Criterion of surrender is clear that three fifths French countryside have been given under German control. The French troops were disarmed and contain the German occupation forces had themselves French, just like the one saying, "Who does not want to feed his army, he will feed someone else."

However, Italy, which has had time to jump into this little war trophy, the French still had time to put a few defeats gap stretches and yet the Italian Duce, getting credit for Hitler area, cut off from the French area of almost 832 km ². The French navy (7 battleships, 18 cruisers, 48 destroyers, 71 submarines and other vessels) had to be disarmed under the control of Germany and Italy. Sam Wehrmacht received from the French military arsenals impressive recruiting, especially armored vehicles. It appears, from the French for German tanks anger was more than the Germans, the German command constantly be concerned in replenishing their own armored forces with the latest technology, but after the summer of 1940, this problem was temporarily resolved in some way.

Graduated own military "tourism" Germans march into the Balkans, which, lasted only a day or 24 (from 6 to 29 April), with the least losses for the Wehrmacht, which is obviously strengthened the faith in the infallibility of Hitler's command now has a proven strategy of "lightning war."

The only military operation that led the German military command really seriously nervous — it capture Crete (from May 20 to June 1, 1941.), Where the German Navy and Air Force suffered its most severe loss since the war began in 1939. Allies (British and Greeks) as usual at the time, having an advantage of the ways and means they did not stand in front of a German peace, and the pressure of the commanders in the field, as a result — a complete defeat and chaotic evacuation of Allied troops from Crete.

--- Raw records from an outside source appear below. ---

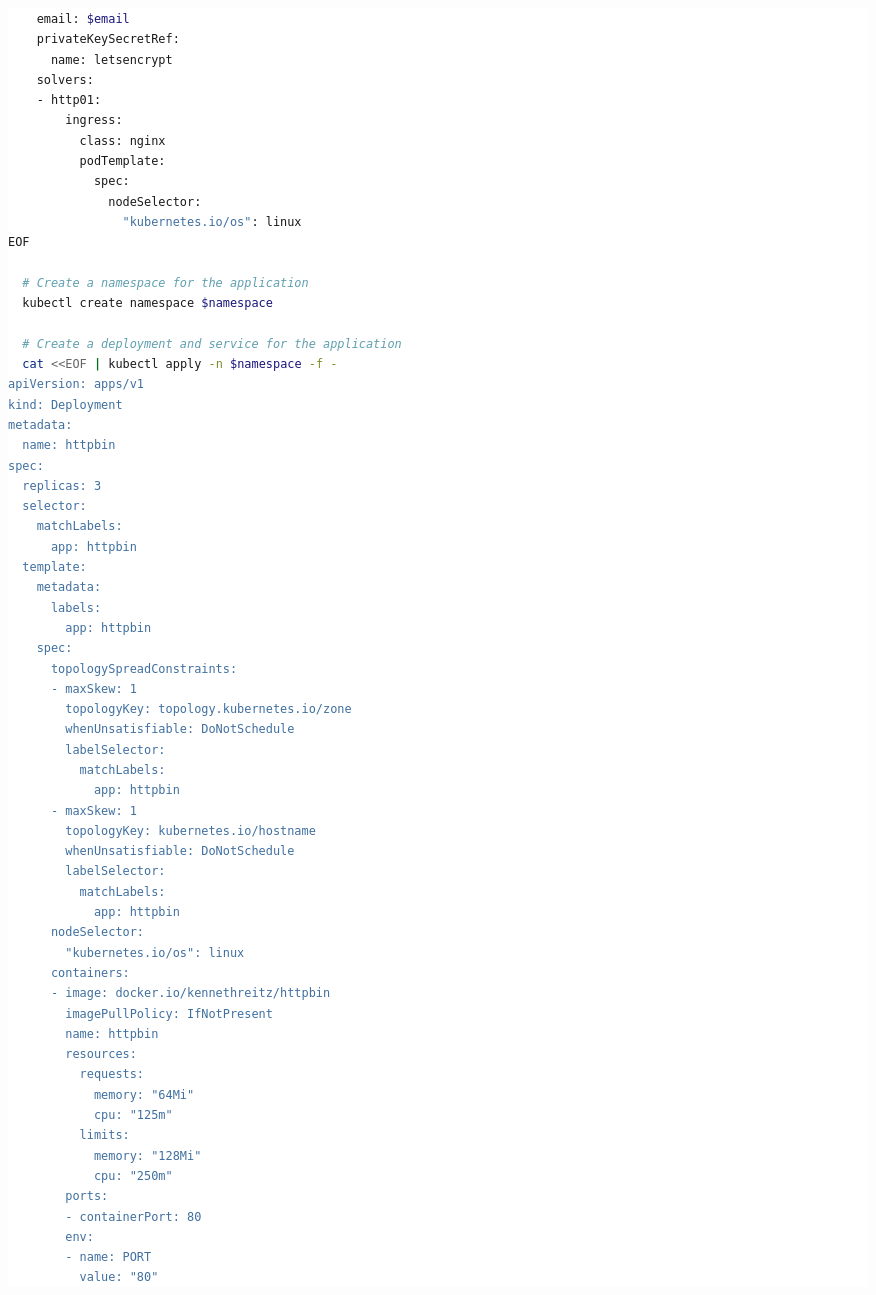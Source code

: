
 ```bash
    email: $email
    privateKeySecretRef:
      name: letsencrypt
    solvers:
    - http01:
        ingress:
          class: nginx
          podTemplate:
            spec:
              nodeSelector:
                "kubernetes.io/os": linux
EOF

  # Create a namespace for the application
  kubectl create namespace $namespace

  # Create a deployment and service for the application
  cat <<EOF | kubectl apply -n $namespace -f -
apiVersion: apps/v1
kind: Deployment
metadata:
  name: httpbin
spec:
  replicas: 3
  selector:
    matchLabels:
      app: httpbin
  template:
    metadata:
      labels:
        app: httpbin
    spec:
      topologySpreadConstraints:
      - maxSkew: 1
        topologyKey: topology.kubernetes.io/zone
        whenUnsatisfiable: DoNotSchedule
        labelSelector:
          matchLabels:
            app: httpbin
      - maxSkew: 1
        topologyKey: kubernetes.io/hostname
        whenUnsatisfiable: DoNotSchedule
        labelSelector:
          matchLabels:
            app: httpbin
      nodeSelector:
        "kubernetes.io/os": linux
      containers:
      - image: docker.io/kennethreitz/httpbin
        imagePullPolicy: IfNotPresent
        name: httpbin
        resources:
          requests:
            memory: "64Mi"
            cpu: "125m"
          limits:
            memory: "128Mi"
            cpu: "250m"
        ports:
        - containerPort: 80
        env:
        - name: PORT
          value: "80"
```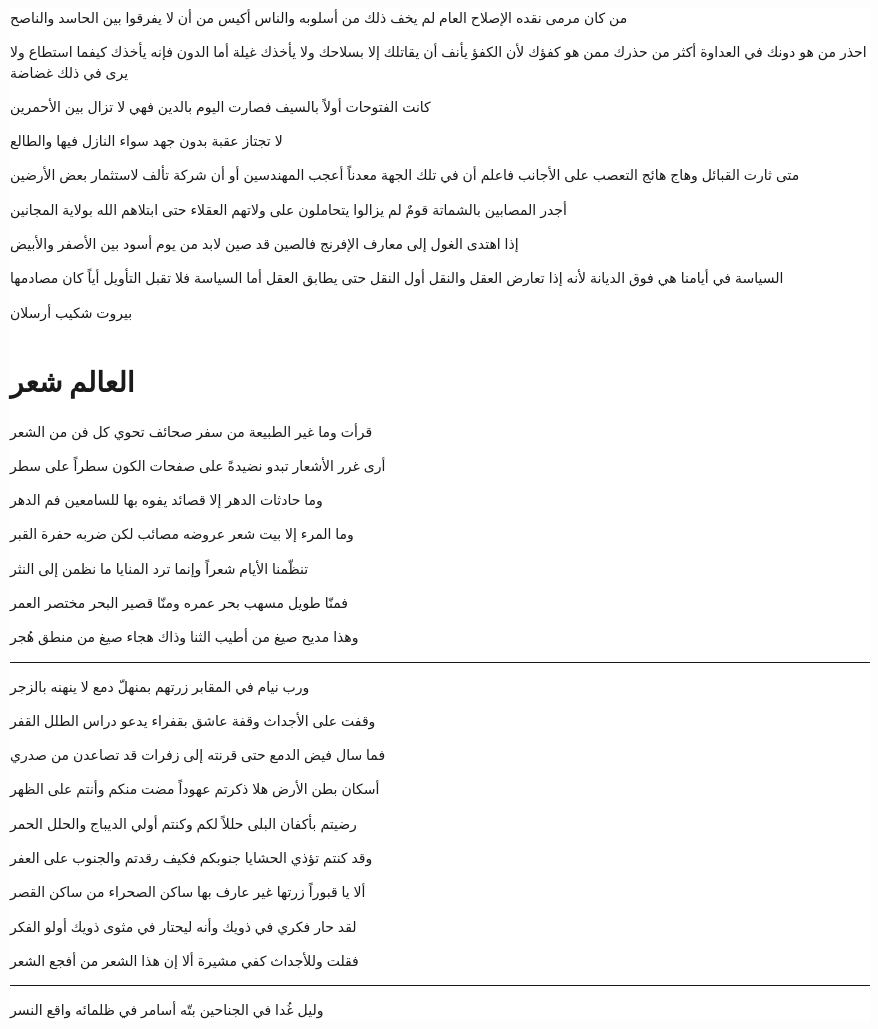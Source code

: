  من كان مرمى نقده الإصلاح العام لم يخف ذلك من أسلوبه والناس أكيس من أن لا يفرقوا بين الحاسد والناصح 

 احذر من هو دونك في العداوة أكثر من حذرك ممن هو كفؤك لأن الكفؤ يأنف أن يقاتلك إلا بسلاحك ولا يأخذك غيلة أما الدون فإنه يأخذك كيفما استطاع ولا يرى في ذلك غضاضة 

 كانت الفتوحات أولاً بالسيف فصارت اليوم بالدين فهي لا تزال بين الأحمرين 

 لا تجتاز عقبة بدون جهد سواء النازل فيها والطالع 

 متى ثارت القبائل وهاج هائج التعصب على الأجانب فاعلم أن في تلك الجهة معدناً أعجب المهندسين أو أن شركة تألف لاستثمار بعض الأرضين 

 أجدر المصابين بالشماتة قومٌ لم يزالوا يتحاملون على ولاتهم العقلاء حتى ابتلاهم الله بولاية المجانين 

 إذا اهتدى الغول إلى معارف الإفرنج فالصين قد صين   لابد من يوم أسود بين الأصفر والأبيض 

 السياسة في أيامنا هي فوق الديانة لأنه إذا تعارض العقل والنقل أول النقل حتى يطابق العقل أما السياسة فلا تقبل التأويل أياً كان مصادمها 

 بيروت  شكيب  أرسلان  
 

#  العالم شعر 


 قرأت وما غير الطبيعة من سفر   صحائف تحوي كل فن من الشعر  

 أرى غرر الأشعار تبدو نضيدةً   على صفحات الكون سطراً على سطر  

 وما حادثات الدهر إلا قصائد   يفوه بها للسامعين فم الدهر  

 وما المرء إلا بيت شعر عروضه   مصائب لكن ضربه حفرة القبر  

 تنظّمنا الأيام شعراً وإنما   ترد المنايا ما نظمن إلى النثر  

 فمنّا طويل مسهب بحر عمره   ومنّا قصير البحر مختصر العمر  

 وهذا مديح صيغ من أطيب الثنا   وذاك هجاء صيغ من منطق هُجر  

 * * * 

 ورب نيام في المقابر زرتهم   بمنهلّ دمع لا ينهنه بالزجر  

 وقفت على الأجداث وقفة عاشق   بقفراء يدعو دراس الطلل القفر  

 فما سال فيض الدمع حتى قرنته   إلى زفرات قد تصاعدن من صدري  

 أسكان بطن الأرض هلا ذكرتم   عهوداً مضت منكم وأنتم على الظهر  

 رضيتم بأكفان البلى حللاً لكم   وكنتم أولي الديباج والحلل الحمر  

 وقد كنتم تؤذي الحشايا جنوبكم   فكيف رقدتم والجنوب على العفر  

 ألا يا قبوراً زرتها غير عارف   بها ساكن الصحراء من ساكن القصر  

 لقد حار فكري في ذويك وأنه   ليحتار في مثوى ذويك أولو الفكر  

 فقلت وللأجداث كفي مشيرة   ألا إن هذا الشعر من أفجع الشعر  

 * * *  

 وليل غُدا في الجناحين بتّه   أسامر في ظلمائه واقع النسر  
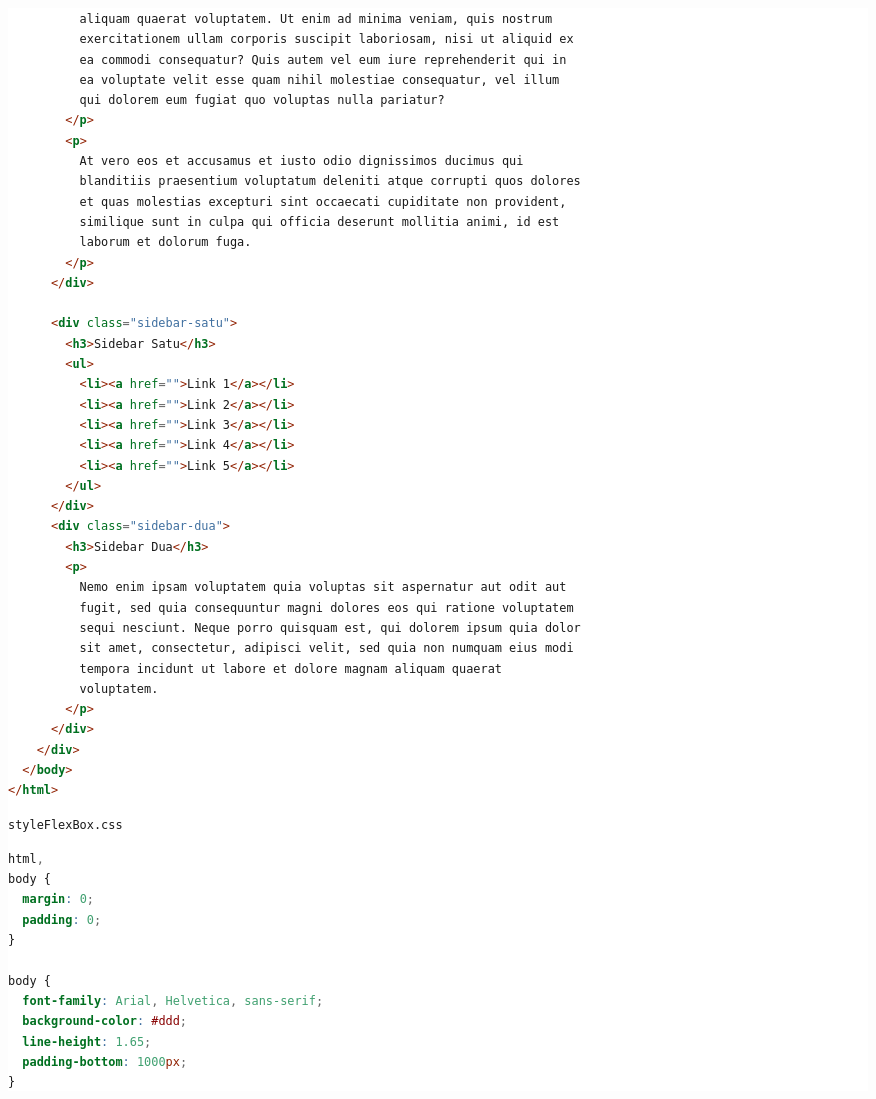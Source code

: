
 ```html
          aliquam quaerat voluptatem. Ut enim ad minima veniam, quis nostrum
          exercitationem ullam corporis suscipit laboriosam, nisi ut aliquid ex
          ea commodi consequatur? Quis autem vel eum iure reprehenderit qui in
          ea voluptate velit esse quam nihil molestiae consequatur, vel illum
          qui dolorem eum fugiat quo voluptas nulla pariatur?
        </p>
        <p>
          At vero eos et accusamus et iusto odio dignissimos ducimus qui
          blanditiis praesentium voluptatum deleniti atque corrupti quos dolores
          et quas molestias excepturi sint occaecati cupiditate non provident,
          similique sunt in culpa qui officia deserunt mollitia animi, id est
          laborum et dolorum fuga.
        </p>
      </div>

      <div class="sidebar-satu">
        <h3>Sidebar Satu</h3>
        <ul>
          <li><a href="">Link 1</a></li>
          <li><a href="">Link 2</a></li>
          <li><a href="">Link 3</a></li>
          <li><a href="">Link 4</a></li>
          <li><a href="">Link 5</a></li>
        </ul>
      </div>
      <div class="sidebar-dua">
        <h3>Sidebar Dua</h3>
        <p>
          Nemo enim ipsam voluptatem quia voluptas sit aspernatur aut odit aut
          fugit, sed quia consequuntur magni dolores eos qui ratione voluptatem
          sequi nesciunt. Neque porro quisquam est, qui dolorem ipsum quia dolor
          sit amet, consectetur, adipisci velit, sed quia non numquam eius modi
          tempora incidunt ut labore et dolore magnam aliquam quaerat
          voluptatem.
        </p>
      </div>
    </div>
  </body>
</html>
```

`styleFlexBox.css`

```css
html,
body {
  margin: 0;
  padding: 0;
}

body {
  font-family: Arial, Helvetica, sans-serif;
  background-color: #ddd;
  line-height: 1.65;
  padding-bottom: 1000px;
}
```

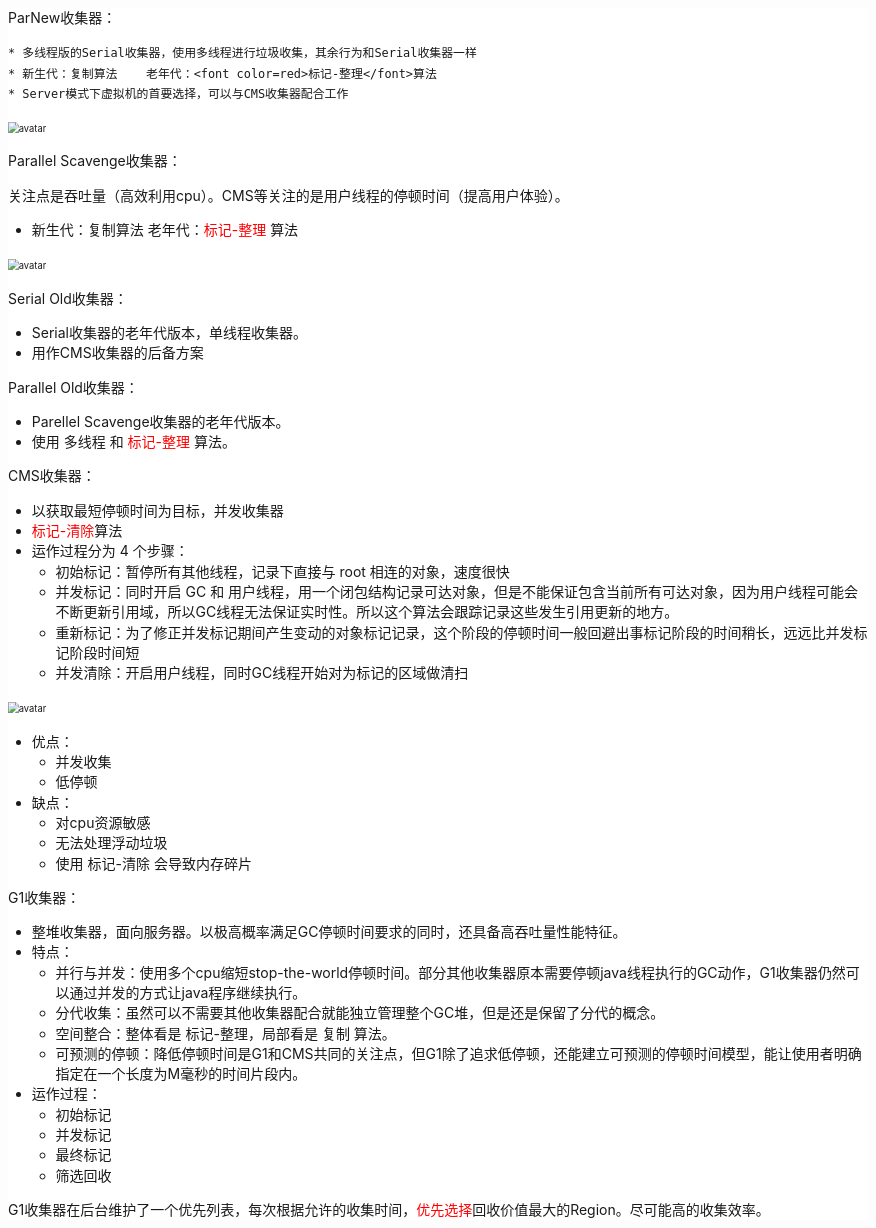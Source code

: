 ParNew收集器：

	* 多线程版的Serial收集器，使用多线程进行垃圾收集，其余行为和Serial收集器一样
	* 新生代：复制算法    老年代：<font color=red>标记-整理</font>算法
	* Server模式下虚拟机的首要选择，可以与CMS收集器配合工作

<img src="/home/faa/pictures/jvm/ParNew收集器.png" alt="avatar" style="zoom:67%;" />

Parallel Scavenge收集器：

​	关注点是吞吐量（高效利用cpu）。CMS等关注的是用户线程的停顿时间（提高用户体验）。

* 新生代：复制算法	老年代：<font color=red>标记-整理</font> 算法

<img src="/home/faa/pictures/jvm/Parallel Scavenge收集器.png" alt="avatar" style="zoom:67%;" />

Serial Old收集器：

* Serial收集器的老年代版本，单线程收集器。
* 用作CMS收集器的后备方案

Parallel Old收集器：

* Parellel Scavenge收集器的老年代版本。
* 使用 多线程 和 <font color=red>标记-整理</font> 算法。

CMS收集器：

* 以获取最短停顿时间为目标，并发收集器
* <font color=red>标记-清除</font>算法
* 运作过程分为 4 个步骤：
  * 初始标记：暂停所有其他线程，记录下直接与 root 相连的对象，速度很快
  * 并发标记：同时开启 GC 和 用户线程，用一个闭包结构记录可达对象，但是不能保证包含当前所有可达对象，因为用户线程可能会不断更新引用域，所以GC线程无法保证实时性。所以这个算法会跟踪记录这些发生引用更新的地方。
  * 重新标记：为了修正并发标记期间产生变动的对象标记记录，这个阶段的停顿时间一般回避出事标记阶段的时间稍长，远远比并发标记阶段时间短
  * 并发清除：开启用户线程，同时GC线程开始对为标记的区域做清扫

<img src="/home/faa/pictures/jvm/CMS收集器.png" alt="avatar" style="zoom:67%;" />

 * 优点：
   	* 并发收集
   	* 低停顿
* 缺点：
  * 对cpu资源敏感
  * 无法处理浮动垃圾
  * 使用 标记-清除 会导致内存碎片

G1收集器：

* 整堆收集器，面向服务器。以极高概率满足GC停顿时间要求的同时，还具备高吞吐量性能特征。
* 特点：
  * 并行与并发：使用多个cpu缩短stop-the-world停顿时间。部分其他收集器原本需要停顿java线程执行的GC动作，G1收集器仍然可以通过并发的方式让java程序继续执行。
  * 分代收集：虽然可以不需要其他收集器配合就能独立管理整个GC堆，但是还是保留了分代的概念。
  * 空间整合：整体看是 标记-整理，局部看是 复制 算法。
  * 可预测的停顿：降低停顿时间是G1和CMS共同的关注点，但G1除了追求低停顿，还能建立可预测的停顿时间模型，能让使用者明确指定在一个长度为M毫秒的时间片段内。
* 运作过程：
  * 初始标记
  * 并发标记
  * 最终标记
  * 筛选回收

G1收集器在后台维护了一个优先列表，每次根据允许的收集时间，<font color=red>优先选择</font>回收价值最大的Region。尽可能高的收集效率。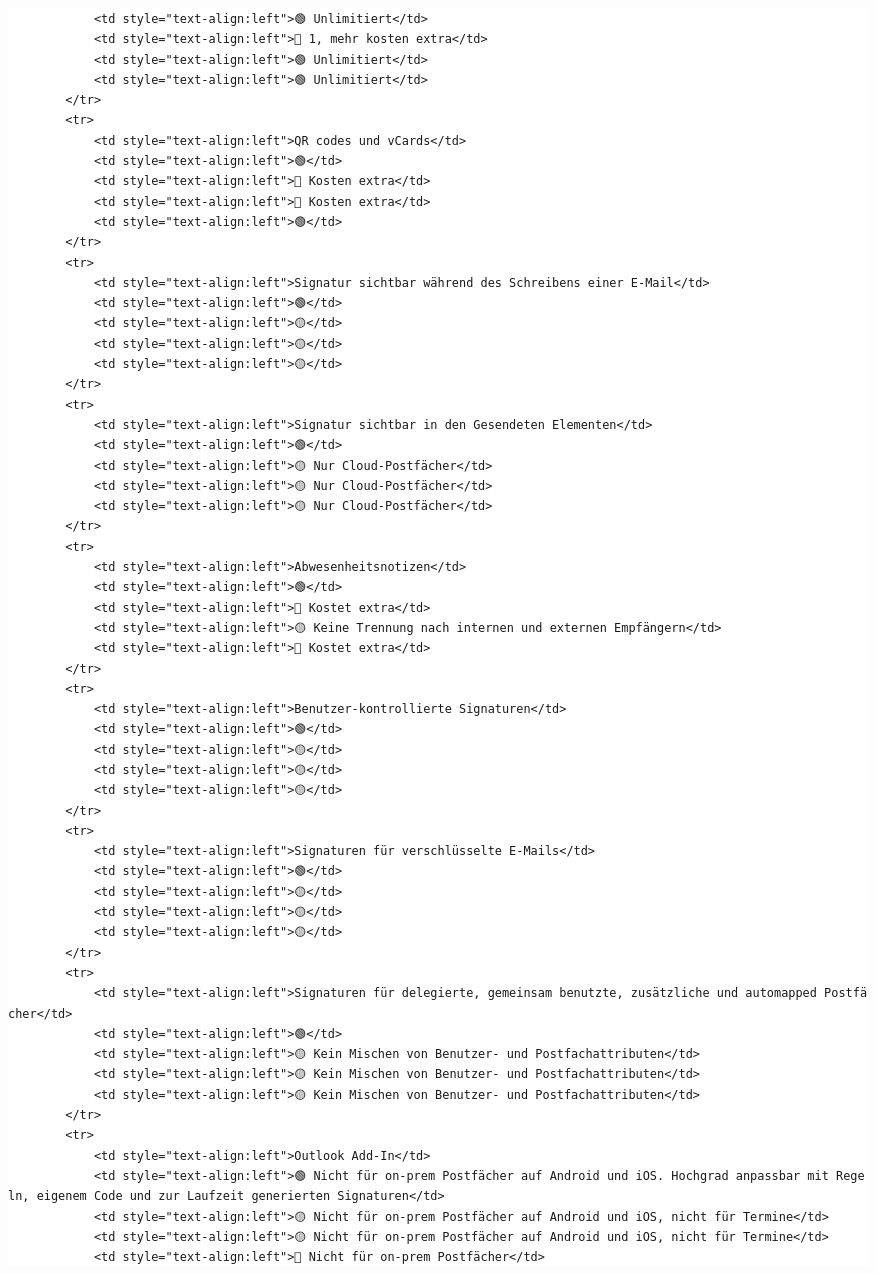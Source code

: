                 <td style="text-align:left">🟢 Unlimitiert</td>
                <td style="text-align:left">🔴 1, mehr kosten extra</td>
                <td style="text-align:left">🟢 Unlimitiert</td>
                <td style="text-align:left">🟢 Unlimitiert</td>
            </tr>
            <tr>
                <td style="text-align:left">QR codes und vCards</td>
                <td style="text-align:left">🟢</td>
                <td style="text-align:left">🔴 Kosten extra</td>
                <td style="text-align:left">🔴 Kosten extra</td>
                <td style="text-align:left">🟢</td>
            </tr>
            <tr>
                <td style="text-align:left">Signatur sichtbar während des Schreibens einer E-Mail</td>
                <td style="text-align:left">🟢</td>
                <td style="text-align:left">🟡</td>
                <td style="text-align:left">🟡</td>
                <td style="text-align:left">🟡</td>
            </tr>
            <tr>
                <td style="text-align:left">Signatur sichtbar in den Gesendeten Elementen</td>
                <td style="text-align:left">🟢</td>
                <td style="text-align:left">🟡 Nur Cloud-Postfächer</td>
                <td style="text-align:left">🟡 Nur Cloud-Postfächer</td>
                <td style="text-align:left">🟡 Nur Cloud-Postfächer</td>
            </tr>
            <tr>
                <td style="text-align:left">Abwesenheitsnotizen</td>
                <td style="text-align:left">🟢</td>
                <td style="text-align:left">🔴 Kostet extra</td>
                <td style="text-align:left">🟡 Keine Trennung nach internen und externen Empfängern</td>
                <td style="text-align:left">🔴 Kostet extra</td>
            </tr>
            <tr>
                <td style="text-align:left">Benutzer-kontrollierte Signaturen</td>
                <td style="text-align:left">🟢</td>
                <td style="text-align:left">🟡</td>
                <td style="text-align:left">🟡</td>
                <td style="text-align:left">🟡</td>
            </tr>
            <tr>
                <td style="text-align:left">Signaturen für verschlüsselte E-Mails</td>
                <td style="text-align:left">🟢</td>
                <td style="text-align:left">🟡</td>
                <td style="text-align:left">🟡</td>
                <td style="text-align:left">🟡</td>
            </tr>
            <tr>
                <td style="text-align:left">Signaturen für delegierte, gemeinsam benutzte, zusätzliche und automapped Postfächer</td>
                <td style="text-align:left">🟢</td>
                <td style="text-align:left">🟡 Kein Mischen von Benutzer- und Postfachattributen</td>
                <td style="text-align:left">🟡 Kein Mischen von Benutzer- und Postfachattributen</td>
                <td style="text-align:left">🟡 Kein Mischen von Benutzer- und Postfachattributen</td>
            </tr>
            <tr>
                <td style="text-align:left">Outlook Add-In</td>
                <td style="text-align:left">🟢 Nicht für on-prem Postfächer auf Android und iOS. Hochgrad anpassbar mit Regeln, eigenem Code und zur Laufzeit generierten Signaturen</td>
                <td style="text-align:left">🟡 Nicht für on-prem Postfächer auf Android und iOS, nicht für Termine</td>
                <td style="text-align:left">🟡 Nicht für on-prem Postfächer auf Android und iOS, nicht für Termine</td>
                <td style="text-align:left">🔴 Nicht für on-prem Postfächer</td>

Studying materials on the second world war, can not stop wondering and asking the same question: why countries of contemporary Europe, is subjected to anger provided little resistance to the aggressor, and surrendered to the mercy of the enemy entire states, if at all, without any resistance? After all, they are, in comparison with our state, lived in the greenhouse, the criteria for well-fed, and it was something to defend. Why did the French and the British, who bore the principal for all the hardships of World War II, and could not in the summer of 1940, the Germans make a second Verdun, or maybe just did not want to? Although all of these questions, historians have long since gave detailed answers, spread out in all the projections put forward by all the versions, and still, to this day do not quite understand why the people of Europe, who have been anger on the part of Nazi Germany, and were not able to arrange the invaders his "Defense of Moscow" or own "Stalingrad"? This question still remains unanswered, because it is faster than a moral rather than historical.